From her marriage in 1981 to her divorce in 1996 she was styled Her Royal Highness The Princess of Wales. She was generally called Princess Diana by the media despite having no right to that particular honorific, as it is reserved for a princess by birthright rather than marriage. Though she was noted for her pioneering charity work, the Princess's philanthropic endeavours were overshadowed by a scandal-plagued marriage. Her bitter accusations of adultery, mental cruelty and emotional distress visited upon her by her husband riveted the world for much of the 1990s, spawning biographies, magazine articles and television movies.
From the time of her engagement to the Prince of Wales in 1981 until her death in a car accident in 1997, Diana was arguably the most famous woman in the world, the pre-eminent female celebrity of her generation: a fashion icon, an ideal of feminine beauty, admired and emulated for her high-profile involvement in AIDS issues and the international campaign against landmines.

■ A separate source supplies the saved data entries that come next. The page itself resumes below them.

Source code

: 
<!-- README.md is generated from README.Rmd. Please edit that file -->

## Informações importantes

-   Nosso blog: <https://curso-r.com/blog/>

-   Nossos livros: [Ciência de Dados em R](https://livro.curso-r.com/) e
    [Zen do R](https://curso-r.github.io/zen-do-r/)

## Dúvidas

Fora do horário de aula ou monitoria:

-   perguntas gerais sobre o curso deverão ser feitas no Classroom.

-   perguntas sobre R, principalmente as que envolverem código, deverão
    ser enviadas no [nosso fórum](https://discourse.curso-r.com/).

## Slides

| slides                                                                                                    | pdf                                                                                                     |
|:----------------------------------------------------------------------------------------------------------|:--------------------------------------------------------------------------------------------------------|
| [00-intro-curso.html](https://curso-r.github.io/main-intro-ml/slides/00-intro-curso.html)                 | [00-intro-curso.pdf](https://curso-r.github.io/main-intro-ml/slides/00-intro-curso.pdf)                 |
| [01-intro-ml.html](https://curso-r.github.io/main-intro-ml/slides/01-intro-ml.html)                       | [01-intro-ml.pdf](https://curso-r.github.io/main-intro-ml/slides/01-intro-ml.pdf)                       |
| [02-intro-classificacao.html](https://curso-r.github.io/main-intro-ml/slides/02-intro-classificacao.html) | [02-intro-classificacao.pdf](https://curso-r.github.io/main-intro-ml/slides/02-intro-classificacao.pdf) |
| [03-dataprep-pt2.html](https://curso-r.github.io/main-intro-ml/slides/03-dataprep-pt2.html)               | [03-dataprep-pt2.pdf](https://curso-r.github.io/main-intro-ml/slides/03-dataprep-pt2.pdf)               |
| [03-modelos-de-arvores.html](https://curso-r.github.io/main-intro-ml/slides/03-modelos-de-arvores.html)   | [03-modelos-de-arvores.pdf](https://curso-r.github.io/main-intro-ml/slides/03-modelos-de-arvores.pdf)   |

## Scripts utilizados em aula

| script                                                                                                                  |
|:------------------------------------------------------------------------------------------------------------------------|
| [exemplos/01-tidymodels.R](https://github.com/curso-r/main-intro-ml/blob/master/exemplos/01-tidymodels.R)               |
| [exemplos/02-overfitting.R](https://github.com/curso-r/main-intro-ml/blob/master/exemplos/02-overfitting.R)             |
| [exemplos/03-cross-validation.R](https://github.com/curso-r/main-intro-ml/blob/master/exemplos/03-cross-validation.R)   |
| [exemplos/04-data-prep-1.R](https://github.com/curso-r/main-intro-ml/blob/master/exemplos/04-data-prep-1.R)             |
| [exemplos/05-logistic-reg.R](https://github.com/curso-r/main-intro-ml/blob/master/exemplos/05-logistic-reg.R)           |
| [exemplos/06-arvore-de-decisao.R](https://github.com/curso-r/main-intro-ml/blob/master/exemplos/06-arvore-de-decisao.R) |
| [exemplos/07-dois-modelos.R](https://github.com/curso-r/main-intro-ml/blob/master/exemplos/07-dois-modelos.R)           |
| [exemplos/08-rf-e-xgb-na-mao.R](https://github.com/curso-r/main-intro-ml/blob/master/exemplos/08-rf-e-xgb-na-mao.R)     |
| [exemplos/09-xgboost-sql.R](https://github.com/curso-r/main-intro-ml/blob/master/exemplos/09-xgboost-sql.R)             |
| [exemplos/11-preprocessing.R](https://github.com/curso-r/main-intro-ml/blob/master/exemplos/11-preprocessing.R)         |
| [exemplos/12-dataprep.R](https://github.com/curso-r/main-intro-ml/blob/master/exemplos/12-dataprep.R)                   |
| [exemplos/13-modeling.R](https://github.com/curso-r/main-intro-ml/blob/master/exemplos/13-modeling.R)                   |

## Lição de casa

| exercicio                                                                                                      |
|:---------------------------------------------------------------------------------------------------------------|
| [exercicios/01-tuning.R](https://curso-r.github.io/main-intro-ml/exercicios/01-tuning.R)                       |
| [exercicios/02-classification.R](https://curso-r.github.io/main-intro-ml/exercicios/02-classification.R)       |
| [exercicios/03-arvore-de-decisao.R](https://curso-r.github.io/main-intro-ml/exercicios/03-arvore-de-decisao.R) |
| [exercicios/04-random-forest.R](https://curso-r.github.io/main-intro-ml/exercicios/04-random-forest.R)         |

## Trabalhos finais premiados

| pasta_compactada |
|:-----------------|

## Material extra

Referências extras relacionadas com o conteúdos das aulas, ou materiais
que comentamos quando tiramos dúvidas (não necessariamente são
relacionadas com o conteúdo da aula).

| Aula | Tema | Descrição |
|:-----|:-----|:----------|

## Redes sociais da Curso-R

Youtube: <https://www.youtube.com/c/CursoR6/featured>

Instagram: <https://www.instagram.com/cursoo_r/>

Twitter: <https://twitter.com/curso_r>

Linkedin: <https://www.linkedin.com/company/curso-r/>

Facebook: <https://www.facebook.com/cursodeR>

During her lifetime, she was often referred to as the most photographed person in the world. To her admirers, Diana, Princess of Wales was a role model - after her death, there were even calls for her to be nominated for sainthood - while her detractors saw her life as a cautionary tale of how an obsession with publicity can ultimately destroy an individual.
The Honourable Diana Frances Spencer was born as the youngest daughter of Edward Spencer, Viscount Althorp, and his first wife, Frances Spencer, Viscountess Althorp (formerly the Honourable Frances Burke Roche). Partially American in ancestry - a great-grandmother was the American heiress Frances Work - she was also a descendant of King Charles I. During her parents' acrimonious divorce over Lady Althorp's adultery with wallpaper heir Peter Shand Kydd, Diana's mother sued for custody of her children, but Lord Althorp's rank, aided by Lady Althorp's mother's testimony against her daughter during the trial, meant custody of Diana and her brother was awarded to their father. On the death of her paternal grandfather, Albert Spencer, 7th Earl Spencer, in 1975, Diana's father became the 8th Earl Spencer, and she acquired the courtesy title of The Lady Diana Spencer. A year later, Lord Spencer married Raine, Countess of Dartmouth, the only daughter of the romance novelist Barbara Cartland, after being named as the "other party" in the Earl and Countess of Dartmouth's divorce.
Diana was educated at Riddlesworth Hall in Norfolk and at West Heath School (later reorganized as the New School at West Heath) in Kent, where she was regarded as an academically below-average student, having failed all of her O-level examinations. At age 16 she briefly attended Institut Alpin Videmanette, a finishing school in Rougemont, Switzerland. Diana was a talented amateur pianist, excelled in sports and reportedly longed to be a ballerina.